Let’s take a step back, though, and look at things from Joseph’s perspective. At the beginning of the gospel of Matthew, it says he was betrothed to Mary, which essentially means that they were more than engaged, but not quite married by today’s terms. Joseph was a devout Jew and a carpenter, just trying to make a living, when out of the blue, Mary is pregnant. It’s important to note he and Mary were not living together yet. There could have been a million thoughts running through Joseph’s head, but nobly, he decided to take the high road. His plan was to divorce her without telling anybody, so as to protect her from the fatal punishment of adultery. But in his dream that night, an angel appeared telling him to take Mary in because her son is the Messiah and conceived through the Holy Spirit. Now, Joseph could have easily just passed it off as a weird dream, said “adios” to Mary, and moved on. But he didn’t, thanks to his faith in God. This is the first and most important takeaway I think we can get from St. Joseph. He completely entrusted himself to the Father, so he could fulfill his own role as a father.
St.

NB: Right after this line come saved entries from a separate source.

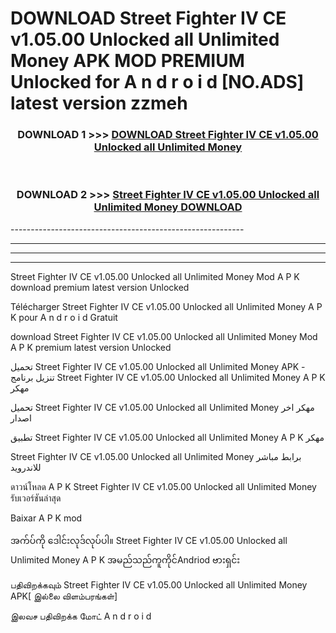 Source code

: # DOWNLOAD Street Fighter IV CE v1.05.00 Unlocked all Unlimited Money  APK MOD PREMIUM Unlocked for A n d r o i d [NO.ADS] latest version zzmeh 



<div align="center">

<h3>DOWNLOAD 1 >>> <a href="https://getmod2.web.app/?judul=Street Fighter IV CE v1.05.00 Unlocked all Unlimited Money ">DOWNLOAD Street Fighter IV CE v1.05.00 Unlocked all Unlimited Money </a></h3><br>

<h3>DOWNLOAD 2 >>> <a href="https://getmod2.web.app/?judul=Street Fighter IV CE v1.05.00 Unlocked all Unlimited Money ">Street Fighter IV CE v1.05.00 Unlocked all Unlimited Money  DOWNLOAD </a></h3>

</div>
----------------------------------------------------------

----------------------------------------------------------

----------------------------------------------------------

----------------------------------------------------------

Street Fighter IV CE v1.05.00 Unlocked all Unlimited Money  Mod A P K download premium latest version Unlocked

Télécharger Street Fighter IV CE v1.05.00 Unlocked all Unlimited Money  A P K pour A n d r o i d Gratuit

download Street Fighter IV CE v1.05.00 Unlocked all Unlimited Money  Mod A P K premium latest version Unlocked

تحميل Street Fighter IV CE v1.05.00 Unlocked all Unlimited Money  APK - تنزيل برنامج Street Fighter IV CE v1.05.00 Unlocked all Unlimited Money  A P K مهكر

تحميل Street Fighter IV CE v1.05.00 Unlocked all Unlimited Money  مهكر اخر اصدار

تطبيق Street Fighter IV CE v1.05.00 Unlocked all Unlimited Money  A P K مهكر

Street Fighter IV CE v1.05.00 Unlocked all Unlimited Money  برابط مباشر للاندرويد

ดาวน์โหลด A P K Street Fighter IV CE v1.05.00 Unlocked all Unlimited Money  รับเวอร์ชันล่าสุด

Baixar A P K mod

အက်ပ်ကို ဒေါင်းလုဒ်လုပ်ပါ။ Street Fighter IV CE v1.05.00 Unlocked all Unlimited Money  A P K အမည်သည်ကူကိုင်Andriod ဗားရှင်း

பதிவிறக்கவும் Street Fighter IV CE v1.05.00 Unlocked all Unlimited Money  APK[ இல்லை விளம்பரங்கள்] 
 
இலவச பதிவிறக்க மோட் A n d r o i d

Joseph was also a perfect foster father of Christ because he was a protector. I like to picture Joseph as a super buff guy with grisly facial hair and callused hands from his carpentry work. Don’t get me wrong, I’m sure he tenderly loved Mary and Jesus, but this man was what stood between any mugger/thief/rapist and his family. It’s cool to envision pregnant Mary on horseback on the journey to Bethlehem and Joseph always by her side, warding off any danger. Akin to being the Holy Family’s protector, St. Joseph is our spiritual protector as well. If we call upon his help in defending against a particular sin we struggle with, or just any evil, he will come to our aid. In fact, one of the Church titles of St. Joseph is “Terror of Demons.” Yes. Demons are literally terrified of this man. He guards us with the same passion he guarded Mary and her precious child.
An interesting trait of Joseph was his humility. He’s hardly mentioned in Scripture after Jesus was born, so we can infer he didn’t have a very boisterous personality. Quite frankly, Joseph was just an ordinary guy. But he was holy in his own way. St. Joseph quietly and faithfully worked hard to provide for his family, never taking any credit. I would imagine while he taught Jesus carpentry skills, he also taught him hard work simply by example. He was totally accepting of playing the background role and putting God’s plan before his. This is an inspiring example we can all emulate in our daily lives. Sometimes you just have to get a truckload of homework done, or be kind to the people who get on your nerves, and do it all for the glory of the Lord. This is living with the humility of St. Joseph.
It doesn’t take a genius to take a look around and see that the world is lacking real men. This takes a toll on the family life, especially. Our culture is in desperate need of good fathers and good men who serve God and others, who are loyal to their word, and who put others before themselves. St. Joseph did all of these and I believe the more we pray to him and follow his example, the more we will see him interceding on behalf of all of us.
St. Joseph, by your prayers and guidance, please help us to do the work that our Heavenly Father has asked of us and so come to the rewards of His kingdom. Amen.